È qui! Il rinascimento digitale del 21° secolo ha appena sfornato il suo ultimo debuttante e il suo ingresso sciccoso e sensazionale ha mandato il mondo in un’isteria intimorita. Ora sashaying senza sforzo nella disciplina dell’architettura, scintillante con la promessa di essere immacolata, rivoluzionaria e invincibile: ChatGPT. L’ultimo chatbot di OpenAI è stato accolto con un’accoglienza frenetica che sembra fin troppo familiare, quasi una sorta di déjà vu. Il motivo è questo: ogni volta che un’innovazione tecnologica fa capolino oltre l’orizzonte dell’architettura, viene immediatamente messa sotto un riflettore accecante e pubblicizzata come la “prossima grande novità”. Ancor prima che sia stata compresa, assorbita o ratificata, l’idea ha già raccolto un’orda di coloro che la garantiscono e un’orda ancora più grande di coloro che non lo fanno. Oggi, mentre tutti si allacciano per essere trascinati nel diluvio di una nuova svolta, rivolgiamo uno sguardo introspettivo, disimballando dove la tecnologia ci ha portato e cos’altro c’è in serbo.

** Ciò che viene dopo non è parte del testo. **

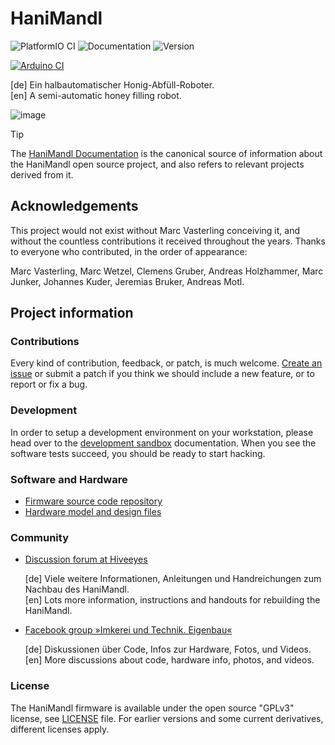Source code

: # HaniMandl

![PlatformIO CI](https://github.com/hiveeyes/hanimandl/workflows/PlatformIO%20CI/badge.svg)
![Documentation](https://readthedocs.org/projects/hanimandl/badge/)
![Version](https://img.shields.io/github/v/tag/hiveeyes/hanimandl.svg)

[![Arduino CI](https://github.comhiveeyes/hanimandl/workflows/Arduino%20CI/badge.svg)](https://github.com/marketplace/actions/arduino_ci)

[de] Ein halbautomatischer Honig-Abfüll-Roboter.
<br/>
[en] A semi-automatic honey filling robot.

![image](https://community.hiveeyes.org/uploads/default/optimized/2X/4/4cab90a77589485ebf0a2629a05b222a7cf9c84d_2_1380x776.jpeg)

> [!TIP]
> The [HaniMandl Documentation] is the canonical source of information about
> the HaniMandl open source project, and also refers to relevant projects
> derived from it.

## Acknowledgements

This project would not exist without Marc Vasterling conceiving it,
and without the countless contributions it received throughout the
years. Thanks to everyone who contributed, in the order of appearance:

Marc Vasterling, Marc Wetzel, Clemens Gruber, Andreas Holzhammer,
Marc Junker, Johannes Kuder, Jeremias Bruker, Andreas Motl.


## Project information

### Contributions

Every kind of contribution, feedback, or patch, is much welcome. [Create an
issue] or submit a patch if you think we should include a new feature, or to
report or fix a bug.

### Development

In order to setup a development environment on your workstation, please head over
to the [development sandbox] documentation. When you see the software tests succeed,
you should be ready to start hacking.

### Software and Hardware

- [Firmware source code repository]
- [Hardware model and design files]

### Community

- [Discussion forum at Hiveeyes]

  [de] Viele weitere Informationen, Anleitungen und Handreichungen zum Nachbau des HaniMandl.
  <br/>
  [en] Lots more information, instructions and handouts for rebuilding the HaniMandl.

- [Facebook group »Imkerei und Technik. Eigenbau«]

  [de] Diskussionen über Code, Infos zur Hardware, Fotos, und Videos.
  <br/>
  [en] More discussions about code, hardware info, photos, and videos.

### License

The HaniMandl firmware is available under the open source "GPLv3"
license, see [LICENSE] file. For earlier versions and some current
derivatives, different licenses apply.


[Create an issue]: https://github.com/hiveeyes/hanimandl/issues
[development sandbox]: https://hanimandl.readthedocs.io/en/latest/sandbox.html
[Discussion forum at Hiveeyes]: https://community.hiveeyes.org/t/hanimandl-halbautomatischer-honig-abfull-roboter/768
[Facebook group »Imkerei und Technik. Eigenbau«]: https://www.facebook.com/groups/139671009967454
[Firmware source code repository]: https://github.com/hiveeyes/hanimandl
[HaniMandl Documentation]: https://hanimandl.readthedocs.io/
[Hardware model and design files]: https://github.com/hiveeyes/hanimandl-hardware
[LICENSE]: ./LICENSE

La tendenza della pratica architettonica a rendere glamour i momenti di gloria tecnologica potrebbe essere stata fondata nei primi successi di CAD e BIM in un momento in cui il disegno manuale era la norma. Curiosamente, non tutti questi momenti si sono tradotti nello sconvolgimento che avrebbe dovuto essere. Ricordiamo, fin troppo bene, che nei nostri primi giorni nella professione, la stampa 3D era l’ultima terra promessa, lasciando le persone sulle spine con le sue indicazioni di produzione rapida, efficienza dei costi e riduzione al minimo degli sprechi. Eppure questa visione elevata non è mai stata pienamente realizzata e l’innocua tecnologia fatica a vedere un adattamento su larga scala oggi.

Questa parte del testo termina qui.